Background: Recognizing human faces across image processing is a difficult task mainly
when it comes to age variation and occluded images. Aging causes a lot of variation in the human face
and occlusion makes it difficult for us to recognize image of a person. Human faces undergo changes due
to aging. These changes are affected by different factors and are subject to different age groups. In the
early ages, like the childhood the facial shape is of importance and later on during the adulthood texture
variations like wrinkles and pigmentation is seen. Age variation brings a major problem to the systems
which recognize faces. Further it found that the task of identification is being complicated due to occlusions.
Recognizing faces under occlusion mainly consists of registration and classification and there is
very less work done in both of these areas.
Methods: In the paper, two novel techniques have been developed to recognize the human face which
varies across age and under occlusion. Recognizing faces across Age Variations was proposed using the
Sparse Representation technique. Recognizing faces under Occlusion was proposed using the Principal
Component Analysis (PCA) Extraction and 1- Nearest Neighbor (NN) Classification techniques.

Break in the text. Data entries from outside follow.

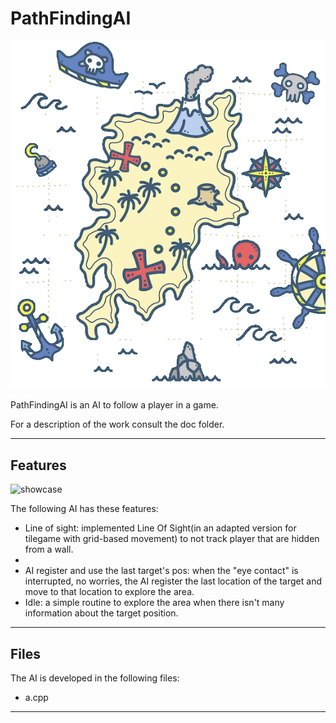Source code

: # PathFindingAI

<!-- ![logo](presentation/projectLogo.png) -->
<p align="center">
  <img src="presentation/projectLogo.png" alt="Image Description">
</p>

PathFindingAI is an AI to follow a player in a game.

For a description of the work consult the doc folder.

***
## Features
![showcase](https://www.youtube.com/watch?v=OsOChnBTgcI)

The following AI has these features:
- Line of sight: implemented Line Of Sight(in an adapted version for tilegame with grid-based movement) to not track player
that are hidden from a wall.   
- 
- AI register and use the last target's pos: when the "eye contact" is interrupted, no worries, the AI register the last location of the target and move to that location to explore the area.
- Idle: a simple routine to explore the area when there isn't many information about the target position.


***
## Files
The AI is developed in the following files:
- a.cpp
***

Results: From the analysis with various existing state of the art techniques, it was found that the proposed
method to recognize faces across age variation using Sparse Representation Technique gives the best recognition
rate of 81.81% on FGNET database. Also recognizing faces under occlusion using Principal Component
Analysis extraction and 1-Nearest Neighbor Classification gives the best recognition rate of 95.890% on
IIITD Disguise face database. We have considered the patents ‘Three dimensional human face recognition
method based on the intermediate frequency information in geometry image’, ‘The face identification
method based on multiscale weber local descriptor and the kernel group sparse representation’.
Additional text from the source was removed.